Believing that this document had been personally written by King Taejo himself, King Yeongjo ordered the calligraphy to be precisely inscribed in stone. He then had rubbings of the stone produced and published in Collected Calligraphy Works by Kings, which was widely distributed. The original stone inscribed with this document is now housed in the National Palace Museum of Korea.
This document is an extremely rare example of an inheritance document for a member of the royal court from the earliest years of the Joseon Dynasty. Also, whereas most such documents pertain to the inheritance of land, slaves, or servants, this document uniquely describes the inheritance of a house. Furthermore, it is considered to be an invaluable resource for studying the language of the time and the use of the idu writing system.
Full translation of the text
On September 15, 1401, I write this inheritance document for Myeochi (㫆致), my child from a consort. Myeochi is still very young, and a girl born to a royal consort. But since I am nearing seventy years of age, I believe that I must address this situation now. I purchased an empty lot located in Hyangbang-dong in the east of Seoul, which formerly belonged to the late prime minister Heo Geum, along with the well-trimmed foundation stones in the lot. I order servants to build a wooden house on this lot, with the following rooms and dimensions: the middle two kan will have a maru on both the front and back, with one kan added to the east, and a one-kan kitchen, all of which will be covered with a tiled roof. There will also be a three-kan drinking room; a three-kan storage shed with a front and back maru; a two-kan attic storeroom; a four-kan inner-sarang; a two-kan room in the west with a front and back maru; and a three-kan room in the south with a front maru. All of these structures will have a straw-thatched roof. Finally, there will be a three-kan attic storeroom with a tiled roof. I herein bequeath this new house, with a total area of twenty-four kan, along with the deeds to the lot and the foundation stones of Heo Geum, to my daughter Myeochi. She and her descendants should be allowed to live in the house for perpetuity. If any dispute should arise, this inheritance document should be brought to the appropriate government office as legal validation for a proper judgment.

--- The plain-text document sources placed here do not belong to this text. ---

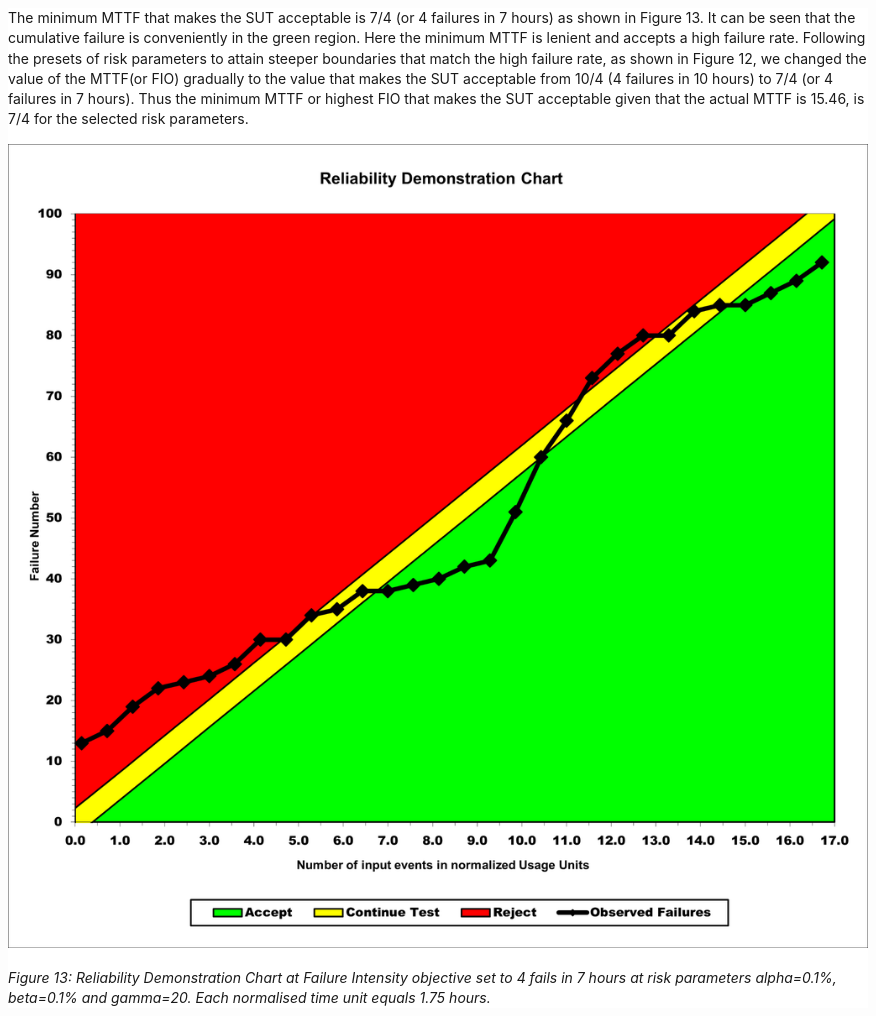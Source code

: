 The minimum MTTF that makes the SUT acceptable is 7/4 (or 4 failures in 7 hours) as shown in Figure 13. It can be seen that the cumulative failure is conveniently in the green region. Here the minimum MTTF is lenient and accepts a high failure rate. Following the presets of risk parameters to attain steeper boundaries that match the high failure rate, as shown in Figure 12, we changed the value of the MTTF(or FIO) gradually to the value that makes the SUT acceptable from 10/4 (4 failures in 10 hours) to 7/4 (or 4 failures in 7 hours). Thus the minimum MTTF or highest FIO that makes the SUT acceptable given that the actual MTTF is 15.46, is 7/4 for the selected risk parameters.

![Enter image alt description](media/1wy_Image_14.png)

*Figure 13: Reliability Demonstration Chart at Failure Intensity objective set to 4 fails in 7 hours at risk parameters alpha=0.1%, beta=0.1% and gamma=20. Each normalised time unit equals 1.75 hours.*
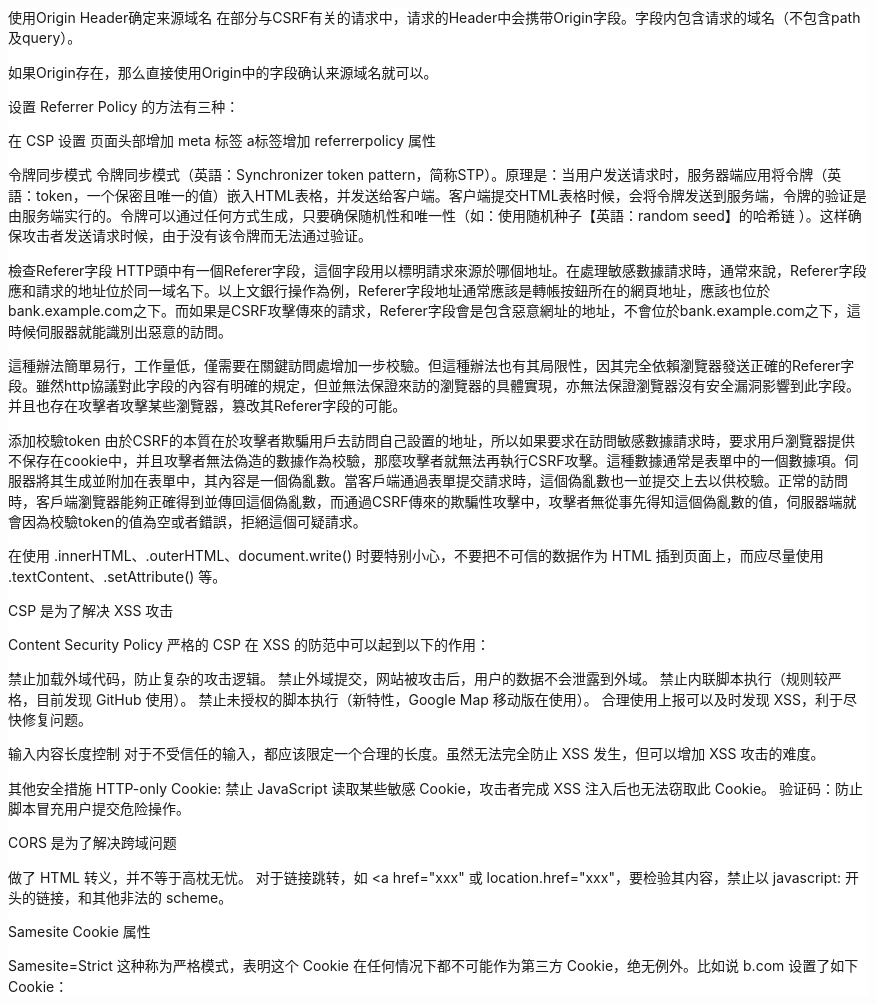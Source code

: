 使用Origin Header确定来源域名
在部分与CSRF有关的请求中，请求的Header中会携带Origin字段。字段内包含请求的域名（不包含path及query）。

如果Origin存在，那么直接使用Origin中的字段确认来源域名就可以。

设置 Referrer Policy 的方法有三种：

在 CSP 设置
页面头部增加 meta 标签
a标签增加 referrerpolicy 属性

令牌同步模式
令牌同步模式（英語：Synchronizer token pattern，简称STP）。原理是：当用户发送请求时，服务器端应用将令牌（英語：token，一个保密且唯一的值）嵌入HTML表格，并发送给客户端。客户端提交HTML表格时候，会将令牌发送到服务端，令牌的验证是由服务端实行的。令牌可以通过任何方式生成，只要确保随机性和唯一性（如：使用随机种子【英語：random seed】的哈希链 ）。这样确保攻击者发送请求时候，由于没有该令牌而无法通过验证。

檢查Referer字段
HTTP頭中有一個Referer字段，這個字段用以標明請求來源於哪個地址。在處理敏感數據請求時，通常來說，Referer字段應和請求的地址位於同一域名下。以上文銀行操作為例，Referer字段地址通常應該是轉帳按鈕所在的網頁地址，應該也位於bank.example.com之下。而如果是CSRF攻擊傳來的請求，Referer字段會是包含惡意網址的地址，不會位於bank.example.com之下，這時候伺服器就能識別出惡意的訪問。

這種辦法簡單易行，工作量低，僅需要在關鍵訪問處增加一步校驗。但這種辦法也有其局限性，因其完全依賴瀏覽器發送正確的Referer字段。雖然http協議對此字段的內容有明確的規定，但並無法保證來訪的瀏覽器的具體實現，亦無法保證瀏覽器沒有安全漏洞影響到此字段。并且也存在攻擊者攻擊某些瀏覽器，篡改其Referer字段的可能。

添加校驗token
由於CSRF的本質在於攻擊者欺騙用戶去訪問自己設置的地址，所以如果要求在訪問敏感數據請求時，要求用戶瀏覽器提供不保存在cookie中，并且攻擊者無法偽造的數據作為校驗，那麼攻擊者就無法再執行CSRF攻擊。這種數據通常是表單中的一個數據項。伺服器將其生成並附加在表單中，其內容是一個偽亂數。當客戶端通過表單提交請求時，這個偽亂數也一並提交上去以供校驗。正常的訪問時，客戶端瀏覽器能夠正確得到並傳回這個偽亂數，而通過CSRF傳來的欺騙性攻擊中，攻擊者無從事先得知這個偽亂數的值，伺服器端就會因為校驗token的值為空或者錯誤，拒絕這個可疑請求。

在使用 .innerHTML、.outerHTML、document.write() 时要特别小心，不要把不可信的数据作为 HTML 插到页面上，而应尽量使用 .textContent、.setAttribute() 等。

CSP 是为了解决 XSS 攻击

Content Security Policy
严格的 CSP 在 XSS 的防范中可以起到以下的作用：

禁止加载外域代码，防止复杂的攻击逻辑。
禁止外域提交，网站被攻击后，用户的数据不会泄露到外域。
禁止内联脚本执行（规则较严格，目前发现 GitHub 使用）。
禁止未授权的脚本执行（新特性，Google Map 移动版在使用）。
合理使用上报可以及时发现 XSS，利于尽快修复问题。

输入内容长度控制
对于不受信任的输入，都应该限定一个合理的长度。虽然无法完全防止 XSS 发生，但可以增加 XSS 攻击的难度。

其他安全措施
HTTP-only Cookie: 禁止 JavaScript 读取某些敏感 Cookie，攻击者完成 XSS 注入后也无法窃取此 Cookie。
验证码：防止脚本冒充用户提交危险操作。

CORS 是为了解决跨域问题

做了 HTML 转义，并不等于高枕无忧。
对于链接跳转，如 <a href="xxx" 或 location.href="xxx"，要检验其内容，禁止以 javascript: 开头的链接，和其他非法的 scheme。

Samesite Cookie 属性

Samesite=Strict
这种称为严格模式，表明这个 Cookie 在任何情况下都不可能作为第三方 Cookie，绝无例外。比如说 b.com 设置了如下 Cookie：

建文參年辛巳玖月拾伍日 妾生女子旀致亦中 文字成給爲□□事叱段 必于年小
妾生是去有而亦 今如 矣身年將七十 一任爲乎不喩 東部屬香房洞空□□故
宰臣許錦戶代 熟石幷以 交易爲旀 材木乙良 奴子乙用良 斫取造家爲□身梗貳
間前後退瓦蓋 東付舍壹間瓦蓋 厨舍壹間瓦蓋 酒房参間草蓋 庫房参
間前後退草蓋 樓上庫貳間草蓋 內斜廊肆間草蓋 西房貳間前後退草蓋 南廳
参間前退草蓋 又樓上庫参間瓦蓋 合貳拾肆間等乙 交易本文記幷以 許與爲去乎
在等以 永永居住爲乎矣 後次別爲所有去等 此文字內事意乙用良 告官辨別
*Although some of the characters in the original document are illegible, the translation was completed by consulting the rubbing of the inscription in Collected Calligraphy Works by Kings, produced in the Joseon period.